1. Tag a release in git (for setuptools-scm to pick up version):

```bash
git tag -a vX.Y.Z -m "Release X.Y.Z"
git push --tags
```

2. Build a distribution:

```bash
python -m pip install -U build
python -m build
```

3. Upload to PyPI (if intended):

```bash
python -m pip install -U twine
python -m twine upload dist/*
```

Add CI workflows for automated builds and tests on push/PRs.

---

## Known gaps & TODOs

- Some methods are partial or stubbed (for example `vCursor.__update__` in `cursor.py`). Review and implement or document intended behavior before relying on them.
- Windows implementation (`winnt.py`) contains simplified code paths and stubs — test on real Windows terminals before assuming parity with POSIX.
- Interactive stdin parsing in `cursor.py` and `types.Colors._ansiparser_` reads from `sys.stdin` synchronously.
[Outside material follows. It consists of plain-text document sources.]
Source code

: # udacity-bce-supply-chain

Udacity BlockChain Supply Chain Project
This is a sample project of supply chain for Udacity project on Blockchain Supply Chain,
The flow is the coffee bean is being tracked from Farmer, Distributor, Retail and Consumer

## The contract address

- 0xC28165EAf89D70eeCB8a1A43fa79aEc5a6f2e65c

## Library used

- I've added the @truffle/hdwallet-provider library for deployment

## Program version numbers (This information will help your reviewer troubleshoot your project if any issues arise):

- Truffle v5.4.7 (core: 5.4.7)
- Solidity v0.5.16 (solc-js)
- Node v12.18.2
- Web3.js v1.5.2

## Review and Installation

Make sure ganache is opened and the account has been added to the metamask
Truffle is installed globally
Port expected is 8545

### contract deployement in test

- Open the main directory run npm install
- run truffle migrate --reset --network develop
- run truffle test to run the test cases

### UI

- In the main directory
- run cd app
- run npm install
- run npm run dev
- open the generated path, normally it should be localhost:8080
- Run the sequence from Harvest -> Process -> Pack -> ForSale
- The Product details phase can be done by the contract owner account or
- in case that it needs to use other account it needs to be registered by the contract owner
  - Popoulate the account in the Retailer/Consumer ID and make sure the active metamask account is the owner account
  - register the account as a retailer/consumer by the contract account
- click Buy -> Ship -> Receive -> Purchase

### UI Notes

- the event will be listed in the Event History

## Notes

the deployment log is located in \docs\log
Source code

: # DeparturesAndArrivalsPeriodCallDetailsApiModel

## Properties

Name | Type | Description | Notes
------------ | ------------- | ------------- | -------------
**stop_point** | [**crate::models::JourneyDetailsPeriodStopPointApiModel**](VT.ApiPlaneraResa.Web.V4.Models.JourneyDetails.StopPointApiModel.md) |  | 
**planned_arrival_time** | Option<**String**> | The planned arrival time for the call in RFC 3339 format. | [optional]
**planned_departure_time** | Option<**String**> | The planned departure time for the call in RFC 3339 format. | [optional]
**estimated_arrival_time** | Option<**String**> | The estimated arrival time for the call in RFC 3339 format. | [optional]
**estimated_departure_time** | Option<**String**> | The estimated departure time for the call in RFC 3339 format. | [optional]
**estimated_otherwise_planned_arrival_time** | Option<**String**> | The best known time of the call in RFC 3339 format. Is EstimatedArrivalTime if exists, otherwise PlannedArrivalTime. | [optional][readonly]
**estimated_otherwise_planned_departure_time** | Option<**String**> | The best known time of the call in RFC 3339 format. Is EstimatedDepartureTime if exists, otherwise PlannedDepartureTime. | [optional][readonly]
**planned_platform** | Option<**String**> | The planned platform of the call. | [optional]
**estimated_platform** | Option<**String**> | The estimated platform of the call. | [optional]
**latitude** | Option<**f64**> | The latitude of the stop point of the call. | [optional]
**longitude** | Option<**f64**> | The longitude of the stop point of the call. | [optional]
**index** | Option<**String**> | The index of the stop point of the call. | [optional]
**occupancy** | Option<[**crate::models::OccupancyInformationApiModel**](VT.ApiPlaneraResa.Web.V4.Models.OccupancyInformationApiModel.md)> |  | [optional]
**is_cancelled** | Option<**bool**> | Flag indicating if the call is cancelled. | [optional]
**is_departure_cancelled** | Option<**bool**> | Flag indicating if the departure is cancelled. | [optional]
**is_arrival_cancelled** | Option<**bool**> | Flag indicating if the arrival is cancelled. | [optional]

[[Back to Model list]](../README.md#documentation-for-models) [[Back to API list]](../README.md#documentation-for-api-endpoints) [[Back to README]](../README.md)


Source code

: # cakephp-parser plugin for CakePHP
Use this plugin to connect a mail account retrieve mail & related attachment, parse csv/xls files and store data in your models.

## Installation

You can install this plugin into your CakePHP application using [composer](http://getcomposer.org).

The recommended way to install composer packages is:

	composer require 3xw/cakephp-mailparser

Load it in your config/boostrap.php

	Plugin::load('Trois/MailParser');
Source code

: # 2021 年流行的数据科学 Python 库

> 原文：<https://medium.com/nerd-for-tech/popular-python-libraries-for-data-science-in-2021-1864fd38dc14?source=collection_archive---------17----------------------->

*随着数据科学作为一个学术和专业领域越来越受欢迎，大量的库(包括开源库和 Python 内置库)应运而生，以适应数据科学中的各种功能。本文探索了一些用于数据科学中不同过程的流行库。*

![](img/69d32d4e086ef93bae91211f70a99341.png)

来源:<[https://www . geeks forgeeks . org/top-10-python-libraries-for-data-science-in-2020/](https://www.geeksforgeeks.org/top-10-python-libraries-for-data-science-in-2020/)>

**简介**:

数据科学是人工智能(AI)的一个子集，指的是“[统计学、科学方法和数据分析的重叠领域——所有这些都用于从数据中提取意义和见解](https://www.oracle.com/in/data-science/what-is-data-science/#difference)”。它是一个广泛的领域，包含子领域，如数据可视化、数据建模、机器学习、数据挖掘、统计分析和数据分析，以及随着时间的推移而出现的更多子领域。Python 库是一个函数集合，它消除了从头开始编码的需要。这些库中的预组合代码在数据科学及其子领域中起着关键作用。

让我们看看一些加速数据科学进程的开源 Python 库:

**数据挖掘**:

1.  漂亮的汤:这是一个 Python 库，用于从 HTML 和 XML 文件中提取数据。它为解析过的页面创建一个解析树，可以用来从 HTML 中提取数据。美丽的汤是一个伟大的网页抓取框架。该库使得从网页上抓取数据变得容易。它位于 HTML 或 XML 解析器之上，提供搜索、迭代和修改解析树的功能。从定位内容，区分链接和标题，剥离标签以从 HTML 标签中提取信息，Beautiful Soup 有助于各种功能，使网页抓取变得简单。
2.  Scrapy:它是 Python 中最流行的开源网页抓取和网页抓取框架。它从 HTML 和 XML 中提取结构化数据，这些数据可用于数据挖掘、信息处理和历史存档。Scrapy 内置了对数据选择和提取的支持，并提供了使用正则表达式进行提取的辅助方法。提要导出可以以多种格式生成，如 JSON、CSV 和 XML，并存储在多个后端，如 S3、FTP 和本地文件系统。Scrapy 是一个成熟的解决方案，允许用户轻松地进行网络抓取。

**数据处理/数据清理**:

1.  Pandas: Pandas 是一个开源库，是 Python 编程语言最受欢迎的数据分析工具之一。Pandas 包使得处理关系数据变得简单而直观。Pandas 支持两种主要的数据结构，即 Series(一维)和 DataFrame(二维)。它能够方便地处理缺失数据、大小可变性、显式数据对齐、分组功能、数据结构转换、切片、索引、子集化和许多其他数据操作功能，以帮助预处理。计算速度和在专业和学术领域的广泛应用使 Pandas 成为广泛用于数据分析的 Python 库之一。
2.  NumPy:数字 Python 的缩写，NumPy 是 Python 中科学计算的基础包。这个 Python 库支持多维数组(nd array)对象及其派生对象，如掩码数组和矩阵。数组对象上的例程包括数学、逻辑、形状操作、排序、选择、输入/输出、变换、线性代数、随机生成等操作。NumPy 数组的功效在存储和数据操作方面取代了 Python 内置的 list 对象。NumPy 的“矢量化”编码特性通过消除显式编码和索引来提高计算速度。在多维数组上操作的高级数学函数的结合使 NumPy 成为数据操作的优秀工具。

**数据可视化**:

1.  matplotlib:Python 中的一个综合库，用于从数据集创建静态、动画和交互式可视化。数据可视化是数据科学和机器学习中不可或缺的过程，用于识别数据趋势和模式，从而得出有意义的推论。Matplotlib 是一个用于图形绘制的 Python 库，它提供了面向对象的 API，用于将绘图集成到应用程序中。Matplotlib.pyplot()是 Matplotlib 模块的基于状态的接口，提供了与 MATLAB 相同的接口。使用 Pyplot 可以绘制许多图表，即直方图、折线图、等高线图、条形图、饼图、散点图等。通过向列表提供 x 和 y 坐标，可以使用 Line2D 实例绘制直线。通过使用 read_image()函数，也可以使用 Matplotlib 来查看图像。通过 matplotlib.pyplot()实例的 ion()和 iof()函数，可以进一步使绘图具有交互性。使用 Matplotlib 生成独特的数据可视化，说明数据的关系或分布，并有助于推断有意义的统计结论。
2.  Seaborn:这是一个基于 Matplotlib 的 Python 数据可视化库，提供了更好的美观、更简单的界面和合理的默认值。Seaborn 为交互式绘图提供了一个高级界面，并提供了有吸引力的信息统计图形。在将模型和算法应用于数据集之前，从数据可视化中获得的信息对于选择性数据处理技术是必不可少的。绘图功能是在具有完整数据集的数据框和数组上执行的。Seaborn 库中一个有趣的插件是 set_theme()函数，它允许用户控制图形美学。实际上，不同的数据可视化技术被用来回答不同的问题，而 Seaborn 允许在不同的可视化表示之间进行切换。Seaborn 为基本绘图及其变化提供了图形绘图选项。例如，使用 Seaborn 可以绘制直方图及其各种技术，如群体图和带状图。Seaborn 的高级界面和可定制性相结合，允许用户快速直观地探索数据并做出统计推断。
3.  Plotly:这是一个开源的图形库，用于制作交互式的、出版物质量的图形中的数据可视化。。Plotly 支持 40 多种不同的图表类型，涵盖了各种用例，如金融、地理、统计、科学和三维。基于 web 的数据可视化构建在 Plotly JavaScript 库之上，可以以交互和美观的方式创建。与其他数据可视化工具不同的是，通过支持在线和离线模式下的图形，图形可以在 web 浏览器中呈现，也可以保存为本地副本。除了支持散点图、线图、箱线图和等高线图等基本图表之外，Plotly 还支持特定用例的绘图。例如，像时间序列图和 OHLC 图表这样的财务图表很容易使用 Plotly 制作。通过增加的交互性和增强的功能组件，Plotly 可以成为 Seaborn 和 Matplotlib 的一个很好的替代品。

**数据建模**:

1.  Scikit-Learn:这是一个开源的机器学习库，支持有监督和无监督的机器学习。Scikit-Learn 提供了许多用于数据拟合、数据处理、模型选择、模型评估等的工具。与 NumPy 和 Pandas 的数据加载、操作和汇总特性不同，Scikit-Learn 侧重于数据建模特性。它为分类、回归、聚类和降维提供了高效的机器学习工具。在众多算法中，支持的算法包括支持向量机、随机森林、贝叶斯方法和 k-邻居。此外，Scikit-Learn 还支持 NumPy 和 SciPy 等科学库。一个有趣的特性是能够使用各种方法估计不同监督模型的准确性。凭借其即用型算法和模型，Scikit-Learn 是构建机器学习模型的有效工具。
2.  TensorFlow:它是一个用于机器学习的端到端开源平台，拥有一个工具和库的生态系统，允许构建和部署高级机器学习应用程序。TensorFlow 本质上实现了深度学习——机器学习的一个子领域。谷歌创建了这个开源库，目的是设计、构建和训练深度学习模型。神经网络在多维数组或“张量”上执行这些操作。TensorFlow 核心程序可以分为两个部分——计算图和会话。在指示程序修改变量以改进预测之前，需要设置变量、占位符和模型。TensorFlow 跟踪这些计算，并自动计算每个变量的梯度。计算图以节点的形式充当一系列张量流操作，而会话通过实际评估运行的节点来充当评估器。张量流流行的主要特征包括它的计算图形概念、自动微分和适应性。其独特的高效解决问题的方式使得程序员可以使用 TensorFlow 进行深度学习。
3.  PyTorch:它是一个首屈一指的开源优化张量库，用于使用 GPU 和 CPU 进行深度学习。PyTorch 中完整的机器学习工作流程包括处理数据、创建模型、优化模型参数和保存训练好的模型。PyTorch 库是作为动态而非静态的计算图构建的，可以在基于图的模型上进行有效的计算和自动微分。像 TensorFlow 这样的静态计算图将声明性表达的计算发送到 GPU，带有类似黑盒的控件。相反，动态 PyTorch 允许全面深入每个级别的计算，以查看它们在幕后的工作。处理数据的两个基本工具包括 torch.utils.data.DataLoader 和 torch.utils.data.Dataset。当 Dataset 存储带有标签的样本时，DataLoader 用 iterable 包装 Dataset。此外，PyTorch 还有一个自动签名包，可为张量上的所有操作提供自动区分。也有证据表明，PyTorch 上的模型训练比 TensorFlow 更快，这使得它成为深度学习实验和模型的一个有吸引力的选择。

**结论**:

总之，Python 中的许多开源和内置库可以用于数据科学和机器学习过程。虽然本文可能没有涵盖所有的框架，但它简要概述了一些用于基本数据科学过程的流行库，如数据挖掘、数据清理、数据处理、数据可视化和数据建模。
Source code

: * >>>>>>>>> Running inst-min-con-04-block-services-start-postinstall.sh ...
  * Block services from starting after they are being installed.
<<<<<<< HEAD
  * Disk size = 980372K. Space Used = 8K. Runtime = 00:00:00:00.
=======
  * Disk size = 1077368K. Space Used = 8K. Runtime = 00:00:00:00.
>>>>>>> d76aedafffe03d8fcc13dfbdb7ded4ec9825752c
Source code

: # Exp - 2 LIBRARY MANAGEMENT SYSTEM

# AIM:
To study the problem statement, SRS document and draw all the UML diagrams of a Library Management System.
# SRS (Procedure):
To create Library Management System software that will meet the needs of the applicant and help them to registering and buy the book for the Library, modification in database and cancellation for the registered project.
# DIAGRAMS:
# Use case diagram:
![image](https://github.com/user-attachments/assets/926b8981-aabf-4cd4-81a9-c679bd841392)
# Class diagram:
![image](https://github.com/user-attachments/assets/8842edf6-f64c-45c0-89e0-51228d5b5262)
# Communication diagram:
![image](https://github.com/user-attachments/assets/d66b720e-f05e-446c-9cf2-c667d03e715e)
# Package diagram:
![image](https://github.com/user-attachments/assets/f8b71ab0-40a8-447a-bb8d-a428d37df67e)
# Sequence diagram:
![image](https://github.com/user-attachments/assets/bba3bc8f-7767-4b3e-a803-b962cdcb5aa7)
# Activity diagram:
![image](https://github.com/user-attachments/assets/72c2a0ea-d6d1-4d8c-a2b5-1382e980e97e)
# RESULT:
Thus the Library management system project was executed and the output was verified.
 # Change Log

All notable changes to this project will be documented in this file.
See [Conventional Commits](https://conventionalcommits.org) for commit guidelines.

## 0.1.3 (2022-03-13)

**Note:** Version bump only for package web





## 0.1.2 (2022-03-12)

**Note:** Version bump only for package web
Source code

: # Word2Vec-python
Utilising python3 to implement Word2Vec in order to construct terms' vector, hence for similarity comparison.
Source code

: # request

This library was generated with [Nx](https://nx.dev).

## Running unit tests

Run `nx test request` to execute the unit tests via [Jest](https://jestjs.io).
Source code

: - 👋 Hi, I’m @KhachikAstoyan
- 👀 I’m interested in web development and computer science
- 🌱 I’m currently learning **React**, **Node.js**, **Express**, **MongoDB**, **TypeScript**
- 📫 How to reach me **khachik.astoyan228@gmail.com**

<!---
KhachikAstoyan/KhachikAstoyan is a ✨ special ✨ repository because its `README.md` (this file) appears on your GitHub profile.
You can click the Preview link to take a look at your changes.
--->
This is fragile in automated environments and should be replaced with safer, testable parsers.
- Add a `LICENSE` file to clarify usage and contribution rights.

---

## Getting help

If you need help getting started, open an issue describing the platform and what you tried. Include `python --version` and OS details.

---

Thank you for contributing! Your patches, tests and documentation improvements are welcome.